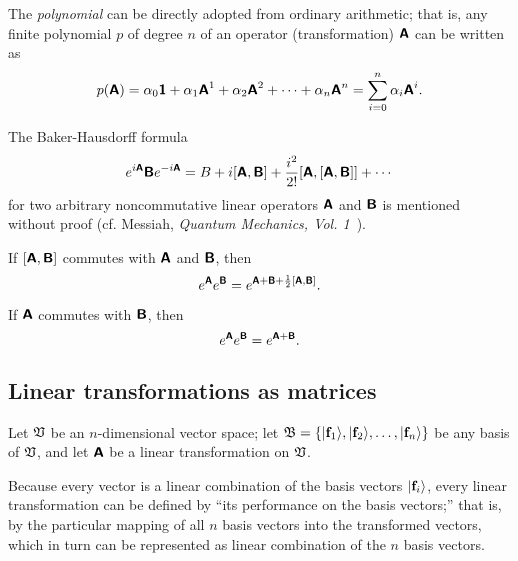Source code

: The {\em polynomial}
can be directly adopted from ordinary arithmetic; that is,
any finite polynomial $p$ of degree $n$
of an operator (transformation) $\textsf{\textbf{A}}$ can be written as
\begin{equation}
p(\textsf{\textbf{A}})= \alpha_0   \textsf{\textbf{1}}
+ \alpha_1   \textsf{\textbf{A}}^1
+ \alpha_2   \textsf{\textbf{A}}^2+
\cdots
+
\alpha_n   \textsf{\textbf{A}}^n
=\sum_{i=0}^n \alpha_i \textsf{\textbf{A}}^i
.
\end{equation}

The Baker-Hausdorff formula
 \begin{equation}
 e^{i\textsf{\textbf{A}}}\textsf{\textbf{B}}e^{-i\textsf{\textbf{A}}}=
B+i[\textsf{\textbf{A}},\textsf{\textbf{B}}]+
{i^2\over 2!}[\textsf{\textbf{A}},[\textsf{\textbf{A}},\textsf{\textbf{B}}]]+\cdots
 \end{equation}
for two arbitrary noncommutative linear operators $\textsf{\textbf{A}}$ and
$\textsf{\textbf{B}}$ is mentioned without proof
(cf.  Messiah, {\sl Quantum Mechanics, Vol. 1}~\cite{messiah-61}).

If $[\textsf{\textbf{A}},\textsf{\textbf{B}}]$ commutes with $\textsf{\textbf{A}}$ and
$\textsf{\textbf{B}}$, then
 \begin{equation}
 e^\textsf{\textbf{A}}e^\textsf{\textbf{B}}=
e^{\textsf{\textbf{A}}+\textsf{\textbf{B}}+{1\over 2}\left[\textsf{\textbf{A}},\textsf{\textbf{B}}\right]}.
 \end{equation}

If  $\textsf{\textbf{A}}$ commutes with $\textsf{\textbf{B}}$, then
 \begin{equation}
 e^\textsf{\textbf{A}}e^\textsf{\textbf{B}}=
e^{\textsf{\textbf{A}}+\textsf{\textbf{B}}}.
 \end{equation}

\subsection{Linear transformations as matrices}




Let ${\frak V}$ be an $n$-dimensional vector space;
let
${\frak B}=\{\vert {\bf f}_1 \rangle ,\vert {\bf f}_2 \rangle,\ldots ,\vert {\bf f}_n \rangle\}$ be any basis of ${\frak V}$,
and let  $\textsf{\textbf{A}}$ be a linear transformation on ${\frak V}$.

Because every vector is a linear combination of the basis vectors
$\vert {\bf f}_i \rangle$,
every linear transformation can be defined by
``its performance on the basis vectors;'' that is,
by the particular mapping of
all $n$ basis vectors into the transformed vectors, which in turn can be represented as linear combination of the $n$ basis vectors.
_ _ _
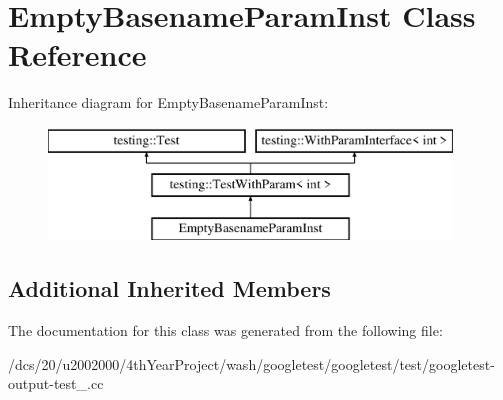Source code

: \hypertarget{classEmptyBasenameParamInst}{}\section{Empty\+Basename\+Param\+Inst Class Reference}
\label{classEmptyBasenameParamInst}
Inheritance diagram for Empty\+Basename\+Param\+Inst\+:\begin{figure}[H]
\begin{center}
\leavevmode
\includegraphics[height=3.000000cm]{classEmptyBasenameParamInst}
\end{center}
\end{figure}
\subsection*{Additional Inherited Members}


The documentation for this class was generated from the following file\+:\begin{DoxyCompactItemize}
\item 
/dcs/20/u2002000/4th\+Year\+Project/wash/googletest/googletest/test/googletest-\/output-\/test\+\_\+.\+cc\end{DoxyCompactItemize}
_ _ _
Requirement → Answer with a single number, the count of lines in the data that contain "frak".

Exercise response → 3